#### Provided material

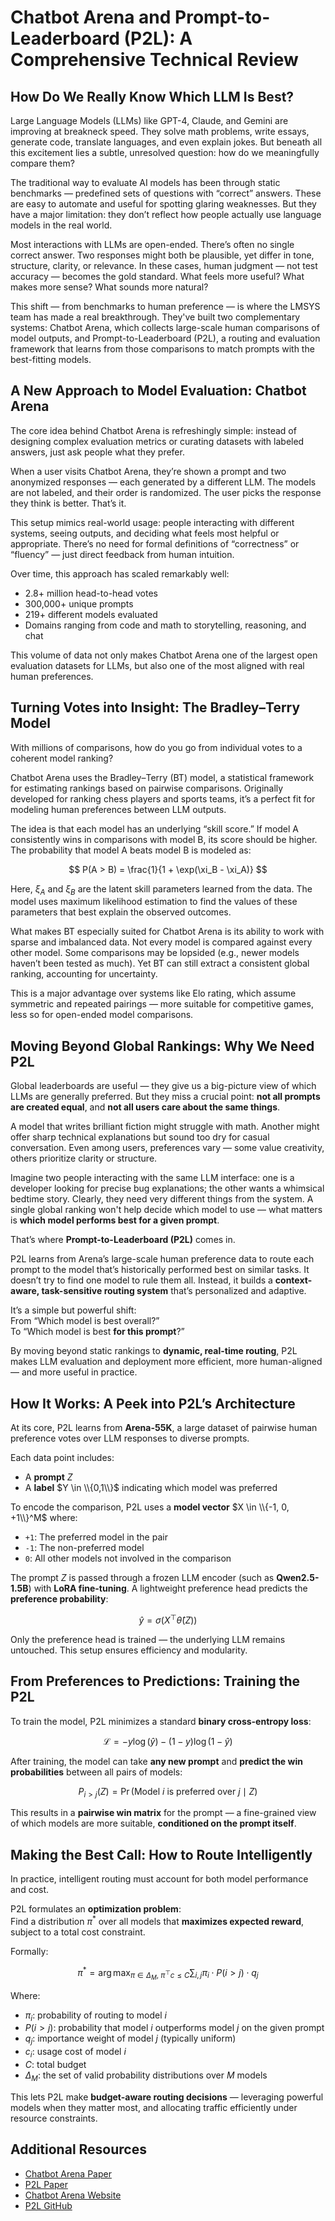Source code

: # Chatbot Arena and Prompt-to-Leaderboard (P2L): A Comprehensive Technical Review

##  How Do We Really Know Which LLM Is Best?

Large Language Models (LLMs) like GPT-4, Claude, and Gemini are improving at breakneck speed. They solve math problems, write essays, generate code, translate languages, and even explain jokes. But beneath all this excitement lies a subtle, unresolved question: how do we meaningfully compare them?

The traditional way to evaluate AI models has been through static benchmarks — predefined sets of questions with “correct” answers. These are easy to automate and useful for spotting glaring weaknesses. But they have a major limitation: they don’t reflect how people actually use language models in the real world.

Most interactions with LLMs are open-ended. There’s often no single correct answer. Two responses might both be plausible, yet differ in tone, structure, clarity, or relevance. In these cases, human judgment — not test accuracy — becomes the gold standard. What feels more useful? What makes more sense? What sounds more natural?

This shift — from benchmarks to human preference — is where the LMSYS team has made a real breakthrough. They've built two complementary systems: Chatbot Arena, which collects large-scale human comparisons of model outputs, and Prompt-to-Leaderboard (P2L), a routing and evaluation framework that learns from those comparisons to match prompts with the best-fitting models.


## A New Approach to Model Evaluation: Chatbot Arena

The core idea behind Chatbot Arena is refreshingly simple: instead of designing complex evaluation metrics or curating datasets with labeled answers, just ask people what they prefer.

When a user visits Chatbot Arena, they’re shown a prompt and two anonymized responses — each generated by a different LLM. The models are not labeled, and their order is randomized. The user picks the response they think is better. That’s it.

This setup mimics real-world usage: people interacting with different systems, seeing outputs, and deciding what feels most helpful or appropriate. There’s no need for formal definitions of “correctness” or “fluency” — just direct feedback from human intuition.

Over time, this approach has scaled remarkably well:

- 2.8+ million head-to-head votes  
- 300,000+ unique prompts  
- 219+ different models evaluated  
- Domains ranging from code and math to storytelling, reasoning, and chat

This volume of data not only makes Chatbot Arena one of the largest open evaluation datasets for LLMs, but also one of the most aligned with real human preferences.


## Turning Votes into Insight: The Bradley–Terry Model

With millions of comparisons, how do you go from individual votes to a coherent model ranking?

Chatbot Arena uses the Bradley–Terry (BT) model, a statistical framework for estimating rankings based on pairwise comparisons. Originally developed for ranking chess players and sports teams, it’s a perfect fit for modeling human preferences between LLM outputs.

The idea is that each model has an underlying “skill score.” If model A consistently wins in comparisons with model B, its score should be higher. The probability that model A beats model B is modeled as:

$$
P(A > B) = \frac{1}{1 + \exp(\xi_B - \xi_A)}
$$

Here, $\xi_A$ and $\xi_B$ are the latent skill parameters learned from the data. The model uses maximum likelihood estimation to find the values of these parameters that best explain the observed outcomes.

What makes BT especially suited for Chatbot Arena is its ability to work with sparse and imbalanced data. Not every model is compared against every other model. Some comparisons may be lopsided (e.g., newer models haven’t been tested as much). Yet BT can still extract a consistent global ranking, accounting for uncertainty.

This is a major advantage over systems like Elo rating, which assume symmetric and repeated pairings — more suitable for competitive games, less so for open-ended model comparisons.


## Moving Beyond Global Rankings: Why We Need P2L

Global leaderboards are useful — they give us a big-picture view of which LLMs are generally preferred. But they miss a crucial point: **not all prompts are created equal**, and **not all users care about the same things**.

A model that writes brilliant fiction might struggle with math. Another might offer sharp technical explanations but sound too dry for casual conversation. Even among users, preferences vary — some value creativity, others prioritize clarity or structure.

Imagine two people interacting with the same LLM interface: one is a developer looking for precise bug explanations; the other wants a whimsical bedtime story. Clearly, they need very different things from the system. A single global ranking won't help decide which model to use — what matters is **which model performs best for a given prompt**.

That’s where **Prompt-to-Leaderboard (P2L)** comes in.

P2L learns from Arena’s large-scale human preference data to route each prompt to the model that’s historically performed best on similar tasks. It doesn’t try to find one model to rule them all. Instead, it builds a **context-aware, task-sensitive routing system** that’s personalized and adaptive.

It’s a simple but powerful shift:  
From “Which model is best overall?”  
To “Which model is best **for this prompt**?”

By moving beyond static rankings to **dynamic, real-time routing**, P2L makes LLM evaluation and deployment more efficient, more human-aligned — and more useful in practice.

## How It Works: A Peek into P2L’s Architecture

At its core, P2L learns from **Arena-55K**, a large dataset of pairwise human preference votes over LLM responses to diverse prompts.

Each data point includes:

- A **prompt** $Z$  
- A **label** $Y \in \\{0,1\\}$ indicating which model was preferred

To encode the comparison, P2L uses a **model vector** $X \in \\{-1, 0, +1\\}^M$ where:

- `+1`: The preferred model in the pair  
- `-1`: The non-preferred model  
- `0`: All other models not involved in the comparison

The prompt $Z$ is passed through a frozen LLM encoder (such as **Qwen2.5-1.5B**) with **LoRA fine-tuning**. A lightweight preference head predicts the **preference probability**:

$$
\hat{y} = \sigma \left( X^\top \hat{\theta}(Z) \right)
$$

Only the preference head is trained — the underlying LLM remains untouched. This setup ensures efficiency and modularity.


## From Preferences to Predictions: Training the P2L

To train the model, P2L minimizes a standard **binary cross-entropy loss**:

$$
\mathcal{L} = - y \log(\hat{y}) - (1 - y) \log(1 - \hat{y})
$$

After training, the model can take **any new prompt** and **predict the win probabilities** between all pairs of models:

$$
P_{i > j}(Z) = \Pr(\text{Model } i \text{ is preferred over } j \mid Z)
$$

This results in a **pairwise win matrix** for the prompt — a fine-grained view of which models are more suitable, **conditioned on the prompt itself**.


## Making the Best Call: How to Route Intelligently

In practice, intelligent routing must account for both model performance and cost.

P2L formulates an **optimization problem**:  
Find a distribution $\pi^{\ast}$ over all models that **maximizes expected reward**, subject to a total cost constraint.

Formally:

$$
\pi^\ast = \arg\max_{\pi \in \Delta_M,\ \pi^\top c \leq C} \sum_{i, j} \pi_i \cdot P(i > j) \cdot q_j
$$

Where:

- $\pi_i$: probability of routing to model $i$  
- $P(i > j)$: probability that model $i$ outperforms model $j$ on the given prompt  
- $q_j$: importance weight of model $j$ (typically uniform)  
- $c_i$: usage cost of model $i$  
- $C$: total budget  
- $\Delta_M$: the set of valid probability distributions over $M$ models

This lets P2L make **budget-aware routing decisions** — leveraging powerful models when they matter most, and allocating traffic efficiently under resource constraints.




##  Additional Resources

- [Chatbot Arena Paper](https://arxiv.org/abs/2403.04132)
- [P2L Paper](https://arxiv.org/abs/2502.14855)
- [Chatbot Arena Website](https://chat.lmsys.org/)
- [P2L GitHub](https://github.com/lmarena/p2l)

########
#### Provided material

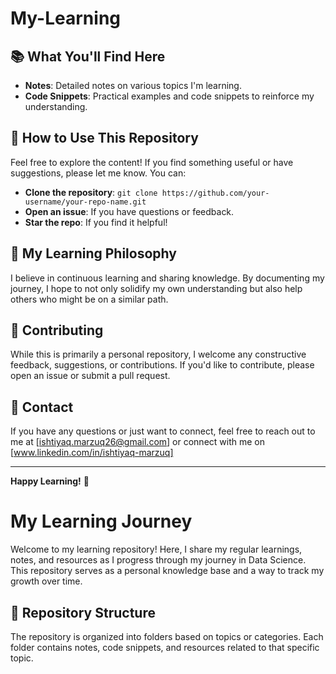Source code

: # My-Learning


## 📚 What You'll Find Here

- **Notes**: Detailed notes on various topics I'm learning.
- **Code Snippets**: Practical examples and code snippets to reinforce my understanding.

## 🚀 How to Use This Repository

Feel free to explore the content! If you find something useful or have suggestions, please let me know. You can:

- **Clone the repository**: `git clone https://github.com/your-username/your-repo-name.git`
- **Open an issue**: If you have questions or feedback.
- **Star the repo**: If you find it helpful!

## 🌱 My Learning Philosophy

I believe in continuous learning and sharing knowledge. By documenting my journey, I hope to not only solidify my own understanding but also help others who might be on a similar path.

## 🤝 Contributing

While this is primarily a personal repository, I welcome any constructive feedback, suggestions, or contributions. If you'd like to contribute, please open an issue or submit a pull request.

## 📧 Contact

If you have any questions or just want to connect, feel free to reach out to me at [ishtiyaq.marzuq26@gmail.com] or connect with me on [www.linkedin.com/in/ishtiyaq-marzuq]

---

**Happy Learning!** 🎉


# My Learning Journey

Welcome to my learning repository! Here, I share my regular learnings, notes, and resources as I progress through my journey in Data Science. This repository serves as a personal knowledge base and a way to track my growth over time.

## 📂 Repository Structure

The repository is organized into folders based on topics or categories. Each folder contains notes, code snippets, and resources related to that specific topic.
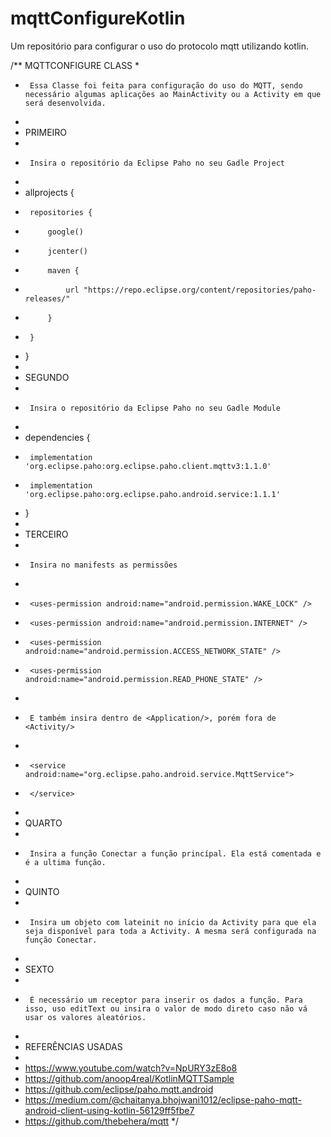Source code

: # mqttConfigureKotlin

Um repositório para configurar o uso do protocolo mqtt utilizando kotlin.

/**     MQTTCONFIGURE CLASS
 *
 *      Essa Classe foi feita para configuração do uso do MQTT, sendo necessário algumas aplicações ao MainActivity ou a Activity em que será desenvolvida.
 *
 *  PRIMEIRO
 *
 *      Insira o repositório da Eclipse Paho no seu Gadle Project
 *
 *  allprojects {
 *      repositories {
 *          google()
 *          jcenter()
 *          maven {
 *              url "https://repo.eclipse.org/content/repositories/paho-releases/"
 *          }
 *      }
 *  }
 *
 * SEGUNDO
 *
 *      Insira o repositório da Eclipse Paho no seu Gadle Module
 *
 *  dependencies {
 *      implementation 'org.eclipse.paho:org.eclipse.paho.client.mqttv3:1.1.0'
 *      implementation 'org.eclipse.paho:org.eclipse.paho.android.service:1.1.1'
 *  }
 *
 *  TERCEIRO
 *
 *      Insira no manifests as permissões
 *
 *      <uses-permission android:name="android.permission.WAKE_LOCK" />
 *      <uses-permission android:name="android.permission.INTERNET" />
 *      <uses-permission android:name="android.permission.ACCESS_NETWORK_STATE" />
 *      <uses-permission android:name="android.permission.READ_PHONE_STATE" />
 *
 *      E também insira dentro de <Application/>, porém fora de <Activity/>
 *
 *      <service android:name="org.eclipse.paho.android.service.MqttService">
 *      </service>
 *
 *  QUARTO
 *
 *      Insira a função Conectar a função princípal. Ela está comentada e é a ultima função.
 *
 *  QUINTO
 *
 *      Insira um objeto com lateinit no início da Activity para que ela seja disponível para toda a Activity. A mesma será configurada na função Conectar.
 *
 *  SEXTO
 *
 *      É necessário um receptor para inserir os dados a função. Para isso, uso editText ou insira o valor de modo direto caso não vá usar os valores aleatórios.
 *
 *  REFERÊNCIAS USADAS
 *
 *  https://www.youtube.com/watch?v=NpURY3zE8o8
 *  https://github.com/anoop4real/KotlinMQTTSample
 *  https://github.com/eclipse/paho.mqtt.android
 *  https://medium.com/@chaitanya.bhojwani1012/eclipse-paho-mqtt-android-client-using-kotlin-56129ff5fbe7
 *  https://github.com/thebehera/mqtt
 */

########

## What to work on
For the word "questions", show every line of the entries that holds it.

## Output of the task
The traditional way to evaluate AI models has been through static benchmarks — predefined sets of questions with “correct” answers. These are easy to automate and useful for spotting glaring weaknesses. But they have a major limitation: they don’t reflect how people actually use language models in the real world.
- **Open an issue**: If you have questions or feedback.
If you have any questions or just want to connect, feel free to reach out to me at [ishtiyaq.marzuq26@gmail.com] or connect with me on [www.linkedin.com/in/ishtiyaq-marzuq]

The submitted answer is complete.